Your response should consist of the lines below, printed exactly.

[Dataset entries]
▬▬▬

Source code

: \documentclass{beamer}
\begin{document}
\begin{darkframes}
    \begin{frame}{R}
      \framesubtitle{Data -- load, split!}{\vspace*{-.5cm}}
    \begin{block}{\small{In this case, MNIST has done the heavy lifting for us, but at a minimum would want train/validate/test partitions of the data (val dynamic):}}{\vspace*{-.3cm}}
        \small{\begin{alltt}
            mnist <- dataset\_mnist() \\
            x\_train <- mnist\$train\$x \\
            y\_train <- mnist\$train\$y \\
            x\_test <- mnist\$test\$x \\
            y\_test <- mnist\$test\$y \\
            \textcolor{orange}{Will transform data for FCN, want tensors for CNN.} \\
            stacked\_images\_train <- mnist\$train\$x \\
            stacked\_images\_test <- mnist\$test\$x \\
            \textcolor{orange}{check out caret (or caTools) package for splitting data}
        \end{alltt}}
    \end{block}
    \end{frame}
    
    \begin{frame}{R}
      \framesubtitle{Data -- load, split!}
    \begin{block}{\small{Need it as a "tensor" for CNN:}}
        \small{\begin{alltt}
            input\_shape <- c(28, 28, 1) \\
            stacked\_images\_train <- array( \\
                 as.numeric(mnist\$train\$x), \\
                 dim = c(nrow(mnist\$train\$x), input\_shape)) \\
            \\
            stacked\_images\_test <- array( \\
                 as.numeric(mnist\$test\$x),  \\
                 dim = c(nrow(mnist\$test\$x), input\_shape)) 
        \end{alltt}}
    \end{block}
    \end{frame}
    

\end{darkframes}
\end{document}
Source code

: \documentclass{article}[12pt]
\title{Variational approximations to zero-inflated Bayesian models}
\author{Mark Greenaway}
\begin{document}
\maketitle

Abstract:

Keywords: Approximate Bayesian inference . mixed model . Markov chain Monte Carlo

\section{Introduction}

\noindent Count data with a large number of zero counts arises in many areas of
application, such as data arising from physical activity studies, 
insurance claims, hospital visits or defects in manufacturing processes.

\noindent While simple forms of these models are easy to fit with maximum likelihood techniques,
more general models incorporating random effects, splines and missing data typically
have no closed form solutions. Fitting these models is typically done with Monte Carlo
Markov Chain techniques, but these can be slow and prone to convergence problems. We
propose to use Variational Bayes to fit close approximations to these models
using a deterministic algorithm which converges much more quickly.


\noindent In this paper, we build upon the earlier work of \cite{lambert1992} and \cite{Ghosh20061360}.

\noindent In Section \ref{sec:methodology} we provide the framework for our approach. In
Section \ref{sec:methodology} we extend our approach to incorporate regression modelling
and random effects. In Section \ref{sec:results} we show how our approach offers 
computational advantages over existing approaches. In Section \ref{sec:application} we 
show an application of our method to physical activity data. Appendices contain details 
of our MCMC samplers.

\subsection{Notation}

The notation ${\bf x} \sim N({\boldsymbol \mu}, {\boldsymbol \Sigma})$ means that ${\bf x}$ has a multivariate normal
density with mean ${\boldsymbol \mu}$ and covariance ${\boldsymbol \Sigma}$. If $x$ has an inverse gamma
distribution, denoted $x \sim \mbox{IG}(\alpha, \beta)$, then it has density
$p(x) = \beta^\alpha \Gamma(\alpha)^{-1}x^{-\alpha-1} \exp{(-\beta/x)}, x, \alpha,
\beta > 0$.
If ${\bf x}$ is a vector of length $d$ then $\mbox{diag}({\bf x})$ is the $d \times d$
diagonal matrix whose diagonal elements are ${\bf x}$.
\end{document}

▬▬▬

- Worked solution:
Source code

: \documentclass{beamer}
\begin{document}
\begin{darkframes}
    \begin{frame}{R}
      \framesubtitle{Data -- load, split!}{\vspace*{-.5cm}}
    \begin{block}{\small{In this case, MNIST has done the heavy lifting for us, but at a minimum would want train/validate/test partitions of the data (val dynamic):}}{\vspace*{-.3cm}}
        \small{\begin{alltt}
            mnist <- dataset\_mnist() \\
            x\_train <- mnist\$train\$x \\
            y\_train <- mnist\$train\$y \\
            x\_test <- mnist\$test\$x \\
            y\_test <- mnist\$test\$y \\
            \textcolor{orange}{Will transform data for FCN, want tensors for CNN.} \\
            stacked\_images\_train <- mnist\$train\$x \\
            stacked\_images\_test <- mnist\$test\$x \\
            \textcolor{orange}{check out caret (or caTools) package for splitting data}
        \end{alltt}}
    \end{block}
    \end{frame}
    
    \begin{frame}{R}
      \framesubtitle{Data -- load, split!}
    \begin{block}{\small{Need it as a "tensor" for CNN:}}
        \small{\begin{alltt}
            input\_shape <- c(28, 28, 1) \\
            stacked\_images\_train <- array( \\
                 as.numeric(mnist\$train\$x), \\
                 dim = c(nrow(mnist\$train\$x), input\_shape)) \\
            \\
            stacked\_images\_test <- array( \\
                 as.numeric(mnist\$test\$x),  \\
                 dim = c(nrow(mnist\$test\$x), input\_shape)) 
        \end{alltt}}
    \end{block}
    \end{frame}
    

\end{darkframes}
\end{document}
Source code

: \documentclass{article}[12pt]
\title{Variational approximations to zero-inflated Bayesian models}
\author{Mark Greenaway}
\begin{document}
\maketitle

Abstract:

Keywords: Approximate Bayesian inference . mixed model . Markov chain Monte Carlo

\section{Introduction}

\noindent Count data with a large number of zero counts arises in many areas of
application, such as data arising from physical activity studies, 
insurance claims, hospital visits or defects in manufacturing processes.

\noindent While simple forms of these models are easy to fit with maximum likelihood techniques,
more general models incorporating random effects, splines and missing data typically
have no closed form solutions. Fitting these models is typically done with Monte Carlo
Markov Chain techniques, but these can be slow and prone to convergence problems. We
propose to use Variational Bayes to fit close approximations to these models
using a deterministic algorithm which converges much more quickly.


\noindent In this paper, we build upon the earlier work of \cite{lambert1992} and \cite{Ghosh20061360}.

\noindent In Section \ref{sec:methodology} we provide the framework for our approach. In
Section \ref{sec:methodology} we extend our approach to incorporate regression modelling
and random effects. In Section \ref{sec:results} we show how our approach offers 
computational advantages over existing approaches. In Section \ref{sec:application} we 
show an application of our method to physical activity data. Appendices contain details 
of our MCMC samplers.

\subsection{Notation}

The notation ${\bf x} \sim N({\boldsymbol \mu}, {\boldsymbol \Sigma})$ means that ${\bf x}$ has a multivariate normal
density with mean ${\boldsymbol \mu}$ and covariance ${\boldsymbol \Sigma}$. If $x$ has an inverse gamma
distribution, denoted $x \sim \mbox{IG}(\alpha, \beta)$, then it has density
$p(x) = \beta^\alpha \Gamma(\alpha)^{-1}x^{-\alpha-1} \exp{(-\beta/x)}, x, \alpha,
\beta > 0$.
If ${\bf x}$ is a vector of length $d$ then $\mbox{diag}({\bf x})$ is the $d \times d$
diagonal matrix whose diagonal elements are ${\bf x}$.
\end{document}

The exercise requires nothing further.